时 间418日(周一)上午1000-1200
地 点:北京大学力学楼434


The integration and collaboration of computer science, health sciences, and statistics have been developed and implemented extensively. Given this trend, understanding of the importance and necessity of statistical science is crucial for scholars in all research fields. This talk will first briefly introduce some areas of advances in statistical research. The discussion following will mainly focus on two areas on the forefront of statistical research: one, an improved piecewise exponential model for cancer survival; two, the analysis of complex computer models having qualitative and quantitative inputs.
    1. In medical research, statistical models for survival data are typically non- or semi-parametric, e.g., the Kaplan-Meier curve. A major constraint of the existing parametric models is the lack of flexibility due to distribution assumptions. A flexible and parsimonious piecewise exponential model is introduced in this talk. Such modeling provides an additional descriptive tool in understanding differences in patient response and can also serve as a validation tool for exponential failure. An application in a lung cancer study is presented.

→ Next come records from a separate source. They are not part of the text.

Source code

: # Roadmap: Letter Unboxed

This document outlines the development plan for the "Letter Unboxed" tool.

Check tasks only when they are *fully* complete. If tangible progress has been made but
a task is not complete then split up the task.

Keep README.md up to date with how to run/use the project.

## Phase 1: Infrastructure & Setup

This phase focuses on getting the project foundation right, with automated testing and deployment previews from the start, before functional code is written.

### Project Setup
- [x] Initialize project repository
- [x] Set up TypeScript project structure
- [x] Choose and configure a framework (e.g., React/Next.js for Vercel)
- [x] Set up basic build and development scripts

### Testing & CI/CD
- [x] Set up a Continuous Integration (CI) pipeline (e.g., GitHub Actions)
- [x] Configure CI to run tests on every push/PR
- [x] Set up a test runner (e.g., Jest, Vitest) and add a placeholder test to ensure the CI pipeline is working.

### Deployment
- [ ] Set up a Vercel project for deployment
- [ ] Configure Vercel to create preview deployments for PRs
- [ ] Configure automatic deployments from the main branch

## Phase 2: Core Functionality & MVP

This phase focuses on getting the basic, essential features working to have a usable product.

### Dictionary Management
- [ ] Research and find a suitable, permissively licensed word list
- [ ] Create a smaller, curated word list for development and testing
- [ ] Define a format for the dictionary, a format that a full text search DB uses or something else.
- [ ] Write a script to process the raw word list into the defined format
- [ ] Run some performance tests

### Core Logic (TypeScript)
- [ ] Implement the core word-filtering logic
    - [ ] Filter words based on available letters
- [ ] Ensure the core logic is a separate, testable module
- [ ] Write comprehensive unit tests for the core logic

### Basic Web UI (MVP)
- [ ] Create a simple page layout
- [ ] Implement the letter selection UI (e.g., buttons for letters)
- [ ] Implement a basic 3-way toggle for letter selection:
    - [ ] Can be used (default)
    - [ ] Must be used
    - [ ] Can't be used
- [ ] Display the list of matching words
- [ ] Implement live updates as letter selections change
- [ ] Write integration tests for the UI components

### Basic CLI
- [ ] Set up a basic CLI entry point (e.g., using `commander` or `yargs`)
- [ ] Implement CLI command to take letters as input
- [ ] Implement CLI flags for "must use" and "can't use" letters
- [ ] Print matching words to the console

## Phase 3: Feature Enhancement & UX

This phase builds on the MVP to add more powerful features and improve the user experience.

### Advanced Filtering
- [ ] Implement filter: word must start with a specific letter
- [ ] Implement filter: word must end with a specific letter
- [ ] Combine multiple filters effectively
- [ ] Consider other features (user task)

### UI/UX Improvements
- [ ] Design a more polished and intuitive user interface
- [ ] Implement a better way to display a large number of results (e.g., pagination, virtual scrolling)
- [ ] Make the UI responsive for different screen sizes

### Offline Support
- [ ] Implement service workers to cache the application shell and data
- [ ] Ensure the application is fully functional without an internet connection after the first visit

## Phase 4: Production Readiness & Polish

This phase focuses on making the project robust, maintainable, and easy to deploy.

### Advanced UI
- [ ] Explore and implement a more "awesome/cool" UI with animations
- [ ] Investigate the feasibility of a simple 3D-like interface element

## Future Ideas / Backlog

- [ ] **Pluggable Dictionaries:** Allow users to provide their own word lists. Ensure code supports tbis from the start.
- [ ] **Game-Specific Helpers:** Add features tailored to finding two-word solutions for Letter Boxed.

    2. Gaussian Stochastic Process models are a popular way to model output from computer experiments. Unfortunately, the correlation functions typically used in these models assume inputs are quantitative. This talk introduces a method for handling both quantitative and qualitative inputs. The proposed method builds on an ANOVA-type decomposition of the response variable and a Bayesian hierarchical approach with an empirical prior. It improves some existing approaches when there is a common underlying shape in the response for each level of the qualitative variables. An application is demonstrated in a hip prosthetic device finite element analysis computer simulation model.


Dr. Han is a member in the Biostatistics Department at the Moffitt Cancer Center. He received his Ph.D. in Statistics from the Ohio State University in 2008. His research efforts have been in Statistics, Computer Science, and their applications to Biomedical Research and Bioinformatics. He has been working on the design and analysis of complex computer models since 2004. He developed statistical approaches for modeling the output from complex computer codes having quantitative and quantitative inputs, as well as the simultaneous calibration and tuning for computer models. These approaches were motivated by the prosthesis design at Cornell University as well as the Hospital for Special Surgery, New York, and are expected to be applied in the near future. His work at the Moffitt Cancer Center includes methodological research such as innovative modeling and comparing cancer survivals in clinical trials and national registration data base. Also, His work involves applications such as modeling Epidemiology data, and statistical learning in cancer detection, and building comparative effectiveness research infrastructure.